TASK –
The stretch from the line with "校主管機關應將核定之開班計畫書件報本部備查。" through the line with "一、以大學同等學力報考大學學" in the records below: write it out exactly, and nothing else.
---
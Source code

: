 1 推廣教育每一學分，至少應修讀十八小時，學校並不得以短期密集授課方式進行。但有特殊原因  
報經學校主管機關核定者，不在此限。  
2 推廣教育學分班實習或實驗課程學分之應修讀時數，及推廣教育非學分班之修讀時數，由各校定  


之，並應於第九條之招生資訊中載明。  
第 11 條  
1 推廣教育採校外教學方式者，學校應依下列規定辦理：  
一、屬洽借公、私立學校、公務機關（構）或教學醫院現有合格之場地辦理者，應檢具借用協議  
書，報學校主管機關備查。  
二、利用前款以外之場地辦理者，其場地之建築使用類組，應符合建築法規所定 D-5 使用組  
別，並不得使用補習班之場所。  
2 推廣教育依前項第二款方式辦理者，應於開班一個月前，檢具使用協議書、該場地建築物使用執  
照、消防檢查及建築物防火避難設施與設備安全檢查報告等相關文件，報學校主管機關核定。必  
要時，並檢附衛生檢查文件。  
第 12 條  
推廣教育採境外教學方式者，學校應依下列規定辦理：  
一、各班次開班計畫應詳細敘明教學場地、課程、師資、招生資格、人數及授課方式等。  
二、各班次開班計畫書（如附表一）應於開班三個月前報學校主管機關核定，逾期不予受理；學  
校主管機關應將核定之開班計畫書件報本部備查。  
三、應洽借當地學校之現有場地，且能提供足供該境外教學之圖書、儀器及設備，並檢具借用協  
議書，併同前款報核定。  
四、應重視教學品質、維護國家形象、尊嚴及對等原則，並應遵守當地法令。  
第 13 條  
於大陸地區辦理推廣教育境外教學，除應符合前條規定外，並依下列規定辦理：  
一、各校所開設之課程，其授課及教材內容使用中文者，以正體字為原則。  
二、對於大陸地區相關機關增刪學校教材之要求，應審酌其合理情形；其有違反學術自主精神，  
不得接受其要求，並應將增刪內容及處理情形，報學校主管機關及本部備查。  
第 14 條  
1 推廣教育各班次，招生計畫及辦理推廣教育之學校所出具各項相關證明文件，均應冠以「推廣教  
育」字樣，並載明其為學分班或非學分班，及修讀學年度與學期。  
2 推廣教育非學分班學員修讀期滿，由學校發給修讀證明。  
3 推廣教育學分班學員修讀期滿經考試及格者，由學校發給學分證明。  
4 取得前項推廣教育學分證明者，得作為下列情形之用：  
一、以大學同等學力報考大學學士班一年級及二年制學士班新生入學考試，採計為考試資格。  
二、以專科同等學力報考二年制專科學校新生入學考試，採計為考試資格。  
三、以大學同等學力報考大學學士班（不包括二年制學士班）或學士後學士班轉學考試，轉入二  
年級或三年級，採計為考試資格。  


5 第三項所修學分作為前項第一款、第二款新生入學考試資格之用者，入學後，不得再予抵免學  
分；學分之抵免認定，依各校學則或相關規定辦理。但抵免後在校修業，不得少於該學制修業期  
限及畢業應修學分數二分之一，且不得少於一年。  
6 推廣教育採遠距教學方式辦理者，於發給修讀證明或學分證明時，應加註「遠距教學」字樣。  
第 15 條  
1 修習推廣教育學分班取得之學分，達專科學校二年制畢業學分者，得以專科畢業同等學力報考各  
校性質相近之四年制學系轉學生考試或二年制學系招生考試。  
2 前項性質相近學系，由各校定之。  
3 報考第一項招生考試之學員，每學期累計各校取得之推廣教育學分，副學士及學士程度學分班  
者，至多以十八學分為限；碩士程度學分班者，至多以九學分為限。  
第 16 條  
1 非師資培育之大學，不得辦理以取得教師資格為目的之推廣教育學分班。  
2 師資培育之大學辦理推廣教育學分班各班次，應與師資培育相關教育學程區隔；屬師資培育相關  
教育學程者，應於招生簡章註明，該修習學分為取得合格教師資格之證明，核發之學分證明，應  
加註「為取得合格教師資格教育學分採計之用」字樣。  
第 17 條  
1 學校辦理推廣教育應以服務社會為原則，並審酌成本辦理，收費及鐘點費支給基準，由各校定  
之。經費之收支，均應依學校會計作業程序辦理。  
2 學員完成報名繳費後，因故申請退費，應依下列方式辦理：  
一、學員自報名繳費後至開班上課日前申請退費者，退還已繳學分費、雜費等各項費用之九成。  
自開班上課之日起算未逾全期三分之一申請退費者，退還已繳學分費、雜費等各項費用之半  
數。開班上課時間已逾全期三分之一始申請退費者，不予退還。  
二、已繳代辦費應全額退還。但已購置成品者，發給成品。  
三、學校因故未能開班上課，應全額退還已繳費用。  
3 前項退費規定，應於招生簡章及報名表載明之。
---
WRITTEN ANSWER –
校主管機關應將核定之開班計畫書件報本部備查。  
三、應洽借當地學校之現有場地，且能提供足供該境外教學之圖書、儀器及設備，並檢具借用協  
議書，併同前款報核定。  
四、應重視教學品質、維護國家形象、尊嚴及對等原則，並應遵守當地法令。  
第 13 條  
於大陸地區辦理推廣教育境外教學，除應符合前條規定外，並依下列規定辦理：  
一、各校所開設之課程，其授課及教材內容使用中文者，以正體字為原則。  
二、對於大陸地區相關機關增刪學校教材之要求，應審酌其合理情形；其有違反學術自主精神，  
不得接受其要求，並應將增刪內容及處理情形，報學校主管機關及本部備查。  
第 14 條  
1 推廣教育各班次，招生計畫及辦理推廣教育之學校所出具各項相關證明文件，均應冠以「推廣教  
育」字樣，並載明其為學分班或非學分班，及修讀學年度與學期。  
2 推廣教育非學分班學員修讀期滿，由學校發給修讀證明。  
3 推廣教育學分班學員修讀期滿經考試及格者，由學校發給學分證明。  
4 取得前項推廣教育學分證明者，得作為下列情形之用：  
一、以大學同等學力報考大學學士班一年級及二年制學士班新生入學考試，採計為考試資格。  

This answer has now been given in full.